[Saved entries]
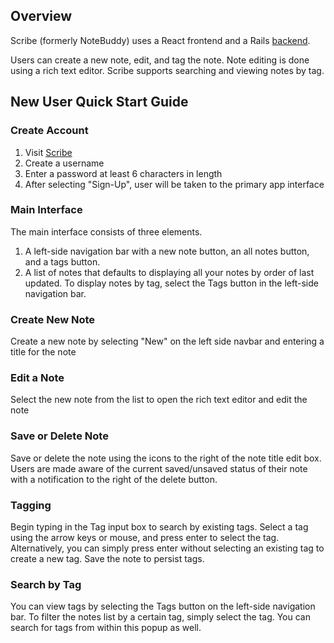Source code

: ## Overview

Scribe (formerly NoteBuddy) uses a React frontend and a Rails [backend](https://github.com/imanj12/notebuddy-backend).

Users can create a new note, edit, and tag the note. Note editing is done using a rich text editor. Scribe supports searching and viewing notes by tag.

## New User Quick Start Guide

### Create Account

1. Visit [Scribe](https://notebuddy-frontend.herokuapp.com)
2. Create a username
3. Enter a password at least 6 characters in length
4. After selecting "Sign-Up", user will be taken to the primary app interface

### Main Interface

The main interface consists of three elements.

1. A left-side navigation bar with a new note button, an all notes button, and a tags button.
2. A list of notes that defaults to displaying all your notes by order of last updated. To display notes by tag, select the Tags button in the left-side navigation bar.

### Create New Note

Create a new note by selecting "New" on the left side navbar and entering a title for the note

### Edit a Note

Select the new note from the list to open the rich text editor and edit the note

### Save or Delete Note

Save or delete the note using the icons to the right of the note title edit box. Users are made aware of the current saved/unsaved status of their note with a notification to the right of the delete button.

### Tagging

Begin typing in the Tag input box to search by existing tags. Select a tag using the arrow keys or mouse, and press enter to select the tag. Alternatively, you can simply press enter without selecting an existing tag to create a new tag. Save the note to persist tags.

### Search by Tag

You can view tags by selecting the Tags button on the left-side navigation bar. To filter the notes list by a certain tag, simply select the tag. You can search for tags from within this popup as well.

## Task item:
Word for word and without pictures, please write out only the lines from the start of the entries through the line containing "Create a new note by", both included.

## Answer:
Source code

: ## Overview

Scribe (formerly NoteBuddy) uses a React frontend and a Rails [backend](https://github.com/imanj12/notebuddy-backend).

Users can create a new note, edit, and tag the note. Note editing is done using a rich text editor. Scribe supports searching and viewing notes by tag.

## New User Quick Start Guide

### Create Account

1. Visit [Scribe](https://notebuddy-frontend.herokuapp.com)
2. Create a username
3. Enter a password at least 6 characters in length
4. After selecting "Sign-Up", user will be taken to the primary app interface

### Main Interface

The main interface consists of three elements.

1. A left-side navigation bar with a new note button, an all notes button, and a tags button.
2. A list of notes that defaults to displaying all your notes by order of last updated. To display notes by tag, select the Tags button in the left-side navigation bar.

### Create New Note

Create a new note by selecting "New" on the left side navbar and entering a title for the note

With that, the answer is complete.